■ **Supplied data**:

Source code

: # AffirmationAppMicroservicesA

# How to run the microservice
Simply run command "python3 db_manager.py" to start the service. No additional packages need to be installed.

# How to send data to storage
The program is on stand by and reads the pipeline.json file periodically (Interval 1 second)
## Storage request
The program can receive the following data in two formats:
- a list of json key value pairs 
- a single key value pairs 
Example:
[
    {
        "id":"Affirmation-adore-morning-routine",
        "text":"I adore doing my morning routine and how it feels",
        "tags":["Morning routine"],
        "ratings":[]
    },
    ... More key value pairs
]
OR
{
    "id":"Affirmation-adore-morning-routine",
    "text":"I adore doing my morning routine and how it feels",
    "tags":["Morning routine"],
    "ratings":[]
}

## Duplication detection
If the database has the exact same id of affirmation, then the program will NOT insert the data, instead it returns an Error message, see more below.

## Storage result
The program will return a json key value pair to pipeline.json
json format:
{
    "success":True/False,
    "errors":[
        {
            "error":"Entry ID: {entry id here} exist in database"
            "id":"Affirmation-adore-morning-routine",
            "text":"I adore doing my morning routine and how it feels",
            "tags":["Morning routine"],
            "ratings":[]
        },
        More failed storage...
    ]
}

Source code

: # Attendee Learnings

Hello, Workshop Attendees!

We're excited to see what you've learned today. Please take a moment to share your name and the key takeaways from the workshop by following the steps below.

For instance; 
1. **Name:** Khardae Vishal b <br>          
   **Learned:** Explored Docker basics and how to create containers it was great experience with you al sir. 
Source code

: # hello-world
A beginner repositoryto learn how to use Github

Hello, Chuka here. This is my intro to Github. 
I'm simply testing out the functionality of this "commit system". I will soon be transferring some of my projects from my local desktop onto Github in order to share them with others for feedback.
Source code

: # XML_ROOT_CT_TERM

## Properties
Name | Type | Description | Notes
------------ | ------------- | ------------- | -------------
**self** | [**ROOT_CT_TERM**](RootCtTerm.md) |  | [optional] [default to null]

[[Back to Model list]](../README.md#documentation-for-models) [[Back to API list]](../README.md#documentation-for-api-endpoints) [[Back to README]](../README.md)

■ **Task item**: Give an exact copy of the lines above from the line with "## Storage result" up to and including the line with "Hello, Chuka here.", and leave everything else out.

■ **Result of the task**:
## Storage result
The program will return a json key value pair to pipeline.json
json format:
{
    "success":True/False,
    "errors":[
        {
            "error":"Entry ID: {entry id here} exist in database"
            "id":"Affirmation-adore-morning-routine",
            "text":"I adore doing my morning routine and how it feels",
            "tags":["Morning routine"],
            "ratings":[]
        },
        More failed storage...
    ]
}

Source code

: # Attendee Learnings

Hello, Workshop Attendees!

We're excited to see what you've learned today. Please take a moment to share your name and the key takeaways from the workshop by following the steps below.

For instance; 
1. **Name:** Khardae Vishal b <br>          
   **Learned:** Explored Docker basics and how to create containers it was great experience with you al sir. 
Source code

: # hello-world
A beginner repositoryto learn how to use Github

Hello, Chuka here. This is my intro to Github. 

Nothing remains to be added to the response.